■ **Activity**
Gather every line from the entries below that includes "textbf".

(Items from a data source)

■ ■ ■ ■ ■

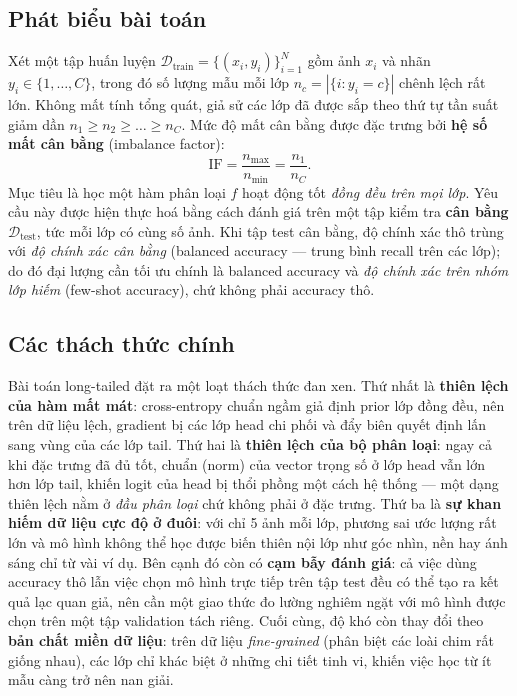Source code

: \subsection{Phát biểu bài toán}

Xét một tập huấn luyện $\mathcal{D}_{\text{train}}=\{(x_i,y_i)\}_{i=1}^{N}$ gồm ảnh $x_i$ và nhãn
$y_i\in\{1,\dots,C\}$, trong đó số lượng mẫu mỗi lớp $n_c=|\{i: y_i=c\}|$ chênh lệch rất lớn. Không
mất tính tổng quát, giả sử các lớp đã được sắp theo thứ tự tần suất giảm dần
$n_1 \ge n_2 \ge \dots \ge n_C$. Mức độ mất cân bằng được đặc trưng bởi \textbf{hệ số mất cân bằng}
(imbalance factor):
\begin{equation}
\text{IF} = \frac{n_{\max}}{n_{\min}} = \frac{n_1}{n_C}.
\end{equation}
Mục tiêu là học một hàm phân loại $f$ hoạt động tốt \emph{đồng đều trên mọi lớp}. Yêu cầu này được
hiện thực hoá bằng cách đánh giá trên một tập kiểm tra \textbf{cân bằng} $\mathcal{D}_{\text{test}}$,
tức mỗi lớp có cùng số ảnh. Khi tập test cân bằng, độ chính xác thô trùng với \emph{độ chính xác cân
bằng} (balanced accuracy --- trung bình recall trên các lớp); do đó đại lượng cần tối ưu chính là
balanced accuracy và \emph{độ chính xác trên nhóm lớp hiếm} (few-shot accuracy), chứ không phải
accuracy thô.

\subsection{Các thách thức chính}

Bài toán long-tailed đặt ra một loạt thách thức đan xen. Thứ nhất là \textbf{thiên lệch của hàm mất
mát}: cross-entropy chuẩn ngầm giả định prior lớp đồng đều, nên trên dữ liệu lệch, gradient bị các
lớp head chi phối và đẩy biên quyết định lấn sang vùng của các lớp tail. Thứ hai là \textbf{thiên
lệch của bộ phân loại}: ngay cả khi đặc trưng đã đủ tốt, chuẩn (norm) của vector trọng số ở lớp head
vẫn lớn hơn lớp tail, khiến logit của head bị thổi phồng một cách hệ thống --- một dạng thiên lệch
nằm ở \emph{đầu phân loại} chứ không phải ở đặc trưng. Thứ ba là \textbf{sự khan hiếm dữ liệu cực độ
ở đuôi}: với chỉ 5 ảnh mỗi lớp, phương sai ước lượng rất lớn và mô hình không thể học được biến
thiên nội lớp như góc nhìn, nền hay ánh sáng chỉ từ vài ví dụ. Bên cạnh đó còn có \textbf{cạm bẫy
đánh giá}: cả việc dùng accuracy thô lẫn việc chọn mô hình trực tiếp trên tập test đều có thể tạo ra
kết quả lạc quan giả, nên cần một giao thức đo lường nghiêm ngặt với mô hình được chọn trên một tập
validation tách riêng. Cuối cùng, độ khó còn thay đổi theo \textbf{bản chất miền dữ liệu}: trên dữ
liệu \emph{fine-grained} (phân biệt các loài chim rất giống nhau), các lớp chỉ khác biệt ở những chi
tiết tinh vi, khiến việc học từ ít mẫu càng trở nên nan giải.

■ ■ ■ ■ ■

■ **Reply to the exercise**
$n_1 \ge n_2 \ge \dots \ge n_C$. Mức độ mất cân bằng được đặc trưng bởi \textbf{hệ số mất cân bằng}
hiện thực hoá bằng cách đánh giá trên một tập kiểm tra \textbf{cân bằng} $\mathcal{D}_{\text{test}}$,
Bài toán long-tailed đặt ra một loạt thách thức đan xen. Thứ nhất là \textbf{thiên lệch của hàm mất
lớp head chi phối và đẩy biên quyết định lấn sang vùng của các lớp tail. Thứ hai là \textbf{thiên
nằm ở \emph{đầu phân loại} chứ không phải ở đặc trưng. Thứ ba là \textbf{sự khan hiếm dữ liệu cực độ
thiên nội lớp như góc nhìn, nền hay ánh sáng chỉ từ vài ví dụ. Bên cạnh đó còn có \textbf{cạm bẫy
validation tách riêng. Cuối cùng, độ khó còn thay đổi theo \textbf{bản chất miền dữ liệu}: trên dữ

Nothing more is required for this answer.